Date of Report (Date of earliest event reported): October 2, 2017


Spindle, Inc.

(Exact name of registrant as specified in its charter)


Nevada

 

000-55151

 

20-8241820

(State or other jurisdiction

of incorporation)

 

(Commission File No.)

 

(IRS Employer

Identification No.)


1201 S. Alma School Road, Suite 12500

Mesa, AZ 85210

(Address of Principal Executive Offices)


Registrant’s telephone number, including area code: 800-560-9198



Check the appropriate box below if the Form 8-K filing is intended to simultaneously satisfy the filing obligation of the registrant under any of the following provisions:


[ ] Written communications pursuant to Rule 425 under the Securities Act (17 CFR 230.425)


[ ] Soliciting material pursuant to Rule 14a-12 under the Exchange Act (17 CFR 240.14a-12)


[ ] Pre-commencement communications pursuant to Rule 14d-2(b) under the Exchange Act (17 CFR 240.14d-2(b))


[ ] Pre-commencement communications pursuant to Rule 13e-4(c) under the Exchange Act (17 CFR 240.13e-4(c))








Explanatory Note


This Current Report on Form 8-K/A (this “Amendment”) amends the Current Report on Form 8-K filed by Spindle, Inc. (the “Company”) with the U.S. Securities and Exchange Commission on October 4, 2017 (the “Original Form 8-K”). The sole purpose of this Amendment is to  file the final version of Exhibit 10.1 submitted to the Securities and Exchange Commission. Except as set forth herein, no other modifications have been made to the Original 8-K.


ITEM 1.01

ENTRY INTO A MATERIAL DEFINITIVE AGREEMENT


On October 2, 2017, Spindle, Inc. (the “Company”) entered into a binding term sheet (the “Binding Term Sheet”) whereby the Company would acquire all of the shares of a privately held payments processing company (the “Acquisition”). As part of the Acquisition, certain management of the target company would join the Company as the CEO and CTO upon closing. The Binding Term Sheet is attached hereto as Exhibit 10.1 with certain confidential information omitted and submitted to the Securities and Exchange Commission with a confidential treatment request.


ITEM 7.01

REGULATION FD DISCLOSURE


On October 3,  2017, the Company issued the press release attached hereto as Exhibit 99.1 regarding entry into the Binding Term Sheet.

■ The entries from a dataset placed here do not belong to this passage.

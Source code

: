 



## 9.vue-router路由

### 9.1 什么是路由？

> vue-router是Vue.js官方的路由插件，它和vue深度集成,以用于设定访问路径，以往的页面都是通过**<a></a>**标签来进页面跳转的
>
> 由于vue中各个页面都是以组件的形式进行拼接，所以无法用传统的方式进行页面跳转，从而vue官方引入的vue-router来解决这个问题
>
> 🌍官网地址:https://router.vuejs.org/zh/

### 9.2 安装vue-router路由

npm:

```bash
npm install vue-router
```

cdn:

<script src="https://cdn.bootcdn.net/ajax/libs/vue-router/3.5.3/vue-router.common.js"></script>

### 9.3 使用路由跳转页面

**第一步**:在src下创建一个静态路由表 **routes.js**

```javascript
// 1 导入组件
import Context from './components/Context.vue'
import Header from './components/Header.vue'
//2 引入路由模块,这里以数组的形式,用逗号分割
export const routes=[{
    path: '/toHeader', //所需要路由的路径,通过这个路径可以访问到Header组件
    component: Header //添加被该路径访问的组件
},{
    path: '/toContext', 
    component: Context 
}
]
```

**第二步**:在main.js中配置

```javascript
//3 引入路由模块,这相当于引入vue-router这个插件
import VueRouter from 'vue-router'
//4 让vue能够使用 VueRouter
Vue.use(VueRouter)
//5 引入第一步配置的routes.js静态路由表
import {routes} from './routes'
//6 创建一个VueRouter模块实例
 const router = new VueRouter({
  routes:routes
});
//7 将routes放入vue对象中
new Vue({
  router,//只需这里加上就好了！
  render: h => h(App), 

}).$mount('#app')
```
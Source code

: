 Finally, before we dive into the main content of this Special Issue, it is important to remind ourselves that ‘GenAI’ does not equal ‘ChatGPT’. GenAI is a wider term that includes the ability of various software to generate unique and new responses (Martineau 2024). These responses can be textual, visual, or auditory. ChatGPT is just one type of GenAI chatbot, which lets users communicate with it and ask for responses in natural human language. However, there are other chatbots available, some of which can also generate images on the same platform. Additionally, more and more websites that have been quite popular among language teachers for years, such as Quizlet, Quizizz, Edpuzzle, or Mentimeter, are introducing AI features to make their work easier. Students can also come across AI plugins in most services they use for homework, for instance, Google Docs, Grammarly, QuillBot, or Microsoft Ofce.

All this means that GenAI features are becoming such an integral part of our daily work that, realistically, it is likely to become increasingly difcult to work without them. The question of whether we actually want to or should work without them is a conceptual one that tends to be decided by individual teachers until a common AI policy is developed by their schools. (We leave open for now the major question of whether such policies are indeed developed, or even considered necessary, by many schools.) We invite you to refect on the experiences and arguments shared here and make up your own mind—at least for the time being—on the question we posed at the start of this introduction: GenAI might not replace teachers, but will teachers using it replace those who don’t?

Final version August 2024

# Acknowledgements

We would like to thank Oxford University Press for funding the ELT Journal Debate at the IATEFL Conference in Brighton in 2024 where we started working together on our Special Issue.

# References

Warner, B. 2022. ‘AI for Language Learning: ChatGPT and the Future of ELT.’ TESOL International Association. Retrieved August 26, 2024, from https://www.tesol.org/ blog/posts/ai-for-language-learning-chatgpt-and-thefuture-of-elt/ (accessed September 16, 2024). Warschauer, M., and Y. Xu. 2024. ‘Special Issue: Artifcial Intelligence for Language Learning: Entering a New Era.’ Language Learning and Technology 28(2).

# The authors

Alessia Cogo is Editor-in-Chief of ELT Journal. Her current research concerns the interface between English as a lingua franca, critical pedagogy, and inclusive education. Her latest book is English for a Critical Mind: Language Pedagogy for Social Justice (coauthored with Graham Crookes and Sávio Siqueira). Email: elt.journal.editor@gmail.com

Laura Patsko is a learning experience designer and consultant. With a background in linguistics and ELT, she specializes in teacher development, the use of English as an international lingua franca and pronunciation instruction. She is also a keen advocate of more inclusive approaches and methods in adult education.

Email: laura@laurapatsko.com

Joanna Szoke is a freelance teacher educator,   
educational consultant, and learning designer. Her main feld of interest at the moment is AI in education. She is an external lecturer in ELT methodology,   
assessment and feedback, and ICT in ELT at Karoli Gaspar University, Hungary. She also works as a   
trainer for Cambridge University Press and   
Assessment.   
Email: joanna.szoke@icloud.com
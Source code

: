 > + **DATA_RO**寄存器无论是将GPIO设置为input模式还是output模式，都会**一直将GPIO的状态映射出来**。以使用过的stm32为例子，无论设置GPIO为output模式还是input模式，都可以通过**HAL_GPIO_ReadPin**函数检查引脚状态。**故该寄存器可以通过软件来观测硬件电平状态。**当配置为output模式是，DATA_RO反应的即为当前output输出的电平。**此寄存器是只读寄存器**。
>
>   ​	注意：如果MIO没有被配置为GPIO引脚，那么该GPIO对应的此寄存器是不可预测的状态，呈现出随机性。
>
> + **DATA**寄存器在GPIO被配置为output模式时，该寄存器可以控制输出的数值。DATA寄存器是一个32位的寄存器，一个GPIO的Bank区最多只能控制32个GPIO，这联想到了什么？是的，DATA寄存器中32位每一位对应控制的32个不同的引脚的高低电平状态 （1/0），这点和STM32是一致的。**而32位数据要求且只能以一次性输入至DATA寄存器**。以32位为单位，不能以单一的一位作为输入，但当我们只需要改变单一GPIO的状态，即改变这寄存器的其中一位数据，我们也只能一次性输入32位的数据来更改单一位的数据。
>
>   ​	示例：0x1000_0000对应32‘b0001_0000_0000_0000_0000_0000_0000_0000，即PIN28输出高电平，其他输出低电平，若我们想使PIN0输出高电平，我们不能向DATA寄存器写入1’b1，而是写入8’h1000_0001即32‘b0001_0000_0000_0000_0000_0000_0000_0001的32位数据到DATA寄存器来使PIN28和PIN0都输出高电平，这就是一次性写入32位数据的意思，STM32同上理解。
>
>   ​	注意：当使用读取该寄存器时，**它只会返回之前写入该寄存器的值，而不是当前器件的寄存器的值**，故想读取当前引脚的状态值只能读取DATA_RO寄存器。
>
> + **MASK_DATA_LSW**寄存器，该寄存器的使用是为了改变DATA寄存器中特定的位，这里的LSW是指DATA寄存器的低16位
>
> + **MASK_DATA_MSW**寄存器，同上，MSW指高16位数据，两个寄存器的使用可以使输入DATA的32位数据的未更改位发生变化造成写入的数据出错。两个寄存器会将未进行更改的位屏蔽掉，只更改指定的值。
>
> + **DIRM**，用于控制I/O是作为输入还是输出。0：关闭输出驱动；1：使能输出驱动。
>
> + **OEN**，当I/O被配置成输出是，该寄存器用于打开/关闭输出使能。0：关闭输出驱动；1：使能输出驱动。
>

The information disclosed under this Item 7.01, including Exhibit 99.1 hereto, is being furnished and shall not be deemed “filed” for purposes of Section 18 of the Securities Exchange Act of 1934, as amended, nor shall it be incorporated by reference into any registration statement or other document pursuant to the Securities Act of 1933, as amended, except as expressly set forth in such filing.


ITEM 9.01

FINANCIAL STATEMENTS AND EXHIBITS


(d) Exhibits


Exhibit No.

 

Description

10.1

 

Binding Term Sheet dated October 2, 2017.*

99.1

 

Spindle, Inc. Press Release dated October 3, 2017.**


*

Portions of the exhibit have been omitted pursuant to a request for confidential treatment.

**

Filed previously on the Company’s Current Report on Form 8-K filed with the SEC on October 4, 2017.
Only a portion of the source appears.